Le mouvement citoyen surnommé Hirak du 22 février 2019 est, quant à lui, l’oxygénation qui permit le retour du peuple sur la scène politique où il demeurait depuis que la Proclamation du 1er Novembre 1954 l’avait invité et d’où les pouvoirs de Chadli et de Bouteflika l’avaient évincé.
Malheureusement, l’opportunité d’entamer un retour définitif à la source nous a échappé. C’était lorsqu’il a fallu dégager Rachad et le MAK ou, du moins, entamer une offensive frontale contre ces représentants de l’islamisme et du séparatisme. Prendre l’initiative de dégager Rachad nous aurait permis d’ouvrir une perspective claire, crédible qui aurait été suivie d’une décantation positive du mouvement à partir d’un fait majeur qui est celui de la lutte contre l’islamisme, qui demeure encore à la tête de la Réaction malgré sa défaite face à l’ANP adossée aux patriotes.
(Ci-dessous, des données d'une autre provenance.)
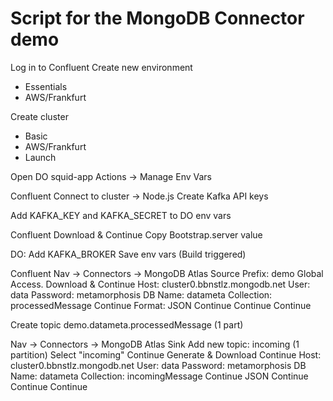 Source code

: # Script for the MongoDB Connector demo

Log in to Confluent
Create new environment
* Essentials
* AWS/Frankfurt

Create cluster
* Basic
* AWS/Frankfurt
* Launch

Open DO
squid-app
Actions -> Manage Env Vars

Confluent
Connect to cluster -> Node.js
Create Kafka API keys

Add KAFKA_KEY and KAFKA_SECRET to DO env vars

Confluent
Download & Continue
Copy Bootstrap.server value

DO: Add KAFKA_BROKER
Save env vars
(Build triggered)

Confluent
Nav -> Connectors -> MongoDB Atlas Source
Prefix: demo
Global Access. Download & Continue
Host: cluster0.bbnstlz.mongodb.net
User: data
Password: metamorphosis
DB Name: datameta
Collection: processedMessage
Continue
Format: JSON
Continue
Continue
Continue

Create topic demo.datameta.processedMessage (1 part)

Nav -> Connectors -> MongoDB Atlas Sink
Add new topic: incoming (1 partition)
Select "incoming" 
Continue
Generate & Download
Continue
Host: cluster0.bbnstlz.mongodb.net
User: data
Password: metamorphosis
DB Name: datameta
Collection: incomingMessage
Continue
JSON 
Continue
Continue
Continue

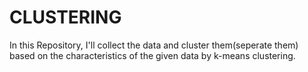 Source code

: # CLUSTERING

In this Repository, I'll collect the data and cluster them(seperate them) based on the characteristics of the given data by k-means clustering.

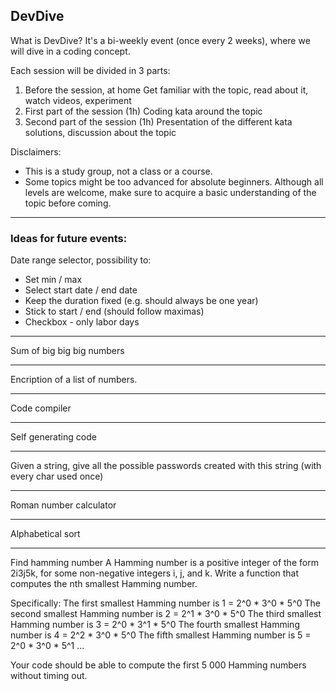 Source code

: ## DevDive

What is DevDive? It's a bi-weekly event (once every 2 weeks), where we will dive in a coding concept.

Each session will be divided in 3 parts:
1. Before the session, at home
  Get familiar with the topic, read about it, watch videos, experiment
2. First part of the session (1h)
 Coding kata around the topic
3. Second part of the session (1h)
 Presentation of the different kata solutions, discussion about the topic


Disclaimers:
- This is a study group, not a class or a course. 
- Some topics might be too advanced for absolute beginners. Although all levels are welcome, make sure to acquire a basic understanding of the topic before coming.


---

### Ideas for future events:

Date range selector, possibility to:
- Set min / max
- Select start date / end date
- Keep the duration fixed (e.g. should always be one year)
- Stick to start / end (should follow maximas)
- Checkbox - only labor days

---

Sum of big big big numbers

---

Encription of a list of numbers.

---

Code compiler

---

Self generating code

---

Given a string, give all the possible passwords created with this string (with every char used once)

---

Roman number calculator

---

Alphabetical sort

---

Find hamming number
A Hamming number is a positive integer of the form 2i3j5k, for some non-negative integers i, j, and k.
Write a function that computes the nth smallest Hamming number.

Specifically:
The first  smallest Hamming number is 1 = 2^0 * 3^0 * 5^0
The second smallest Hamming number is 2 = 2^1 * 3^0 * 5^0
The third  smallest Hamming number is 3 = 2^0 * 3^1 * 5^0
The fourth smallest Hamming number is 4 = 2^2 * 3^0 * 5^0
The fifth  smallest Hamming number is 5 = 2^0 * 3^0 * 5^1
...

Your code should be able to compute the first 5 000 Hamming numbers without timing out.

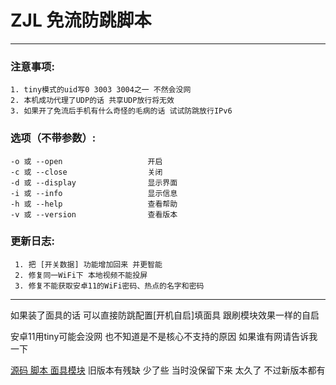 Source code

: # ZJL 免流防跳脚本
****

### 注意事项:
    1. tiny模式的uid写0 3003 3004之一 不然会没网
    2. 本机成功代理了UDP的话 共享UDP放行将无效
    3. 如果开了免流后手机有什么奇怪的毛病的话 试试防跳放行IPv6

### 选项（不带参数）:
    -o 或 --open                   开启
    -c 或 --close                  关闭
    -d 或 --display                显示界面
    -i 或 --info                   显示信息
    -h 或 --help                   查看帮助
    -v 或 --version                查看版本

### 更新日志:
     1. 把 [开关数据] 功能增加回来 并更智能
     2. 修复同一WiFi下 本地视频不能投屏
     3. 修复不能获取安卓11的WiFi密码、热点的名字和密码

****

如果装了面具的话 可以直接防跳配置[开机自启]填面具 跟刷模块效果一样的自启

安卓11用tiny可能会没网 也不知道是不是核心不支持的原因 如果谁有网请告诉我一下  

[源码 脚本 面具模块](https://pan.baidu.com/s/1r-yhDXQWouOQHT6XSQJ__Q "ZJL") 旧版本有残缺 少了些 当时没保留下来 太久了 不过新版本都有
La Révolution algérienne n’est pas achevée tant que l’Etat algérien n’est pas «démocratique et social», comme le stipule la Déclaration du 1er Novembre 1954 qui précise «dans le cadre des principes islamiques» faisant référence à la civilisation, à la culture des Maghrébins et non à la religion comme il est dit depuis Chadli, puisque la Proclamation parle de mouvement révolutionnaire, de lutte révolutionnaire, de principes révolutionnaires et à aucun moment de djihad, de moudjahid ou tout autre référence, ne serait-ce que par un seul mot à connotation religieuse. Il n’existe donc aucune référence à la religion dans la Proclamation du 1er Novembre 1954. La falsification de document s’est faite pour soustraire au peuple sa grande victoire sur le colonialisme et ses valets et la donner aux usurpateurs aux antidémocrates aux antisocialistes, à ces opportunistes dont le slogan étaient la Transition lors du Hirak (mijotée à Matignon) aux conservateurs, à l’instar de ceux qui attribuent à de Gaulle l’indépendance de l’Algérie. Le mensonge est une qualité du colonialisme, des antidémocrates, des islamistes et à toute la réaction biberonnée par l’Occident décadent.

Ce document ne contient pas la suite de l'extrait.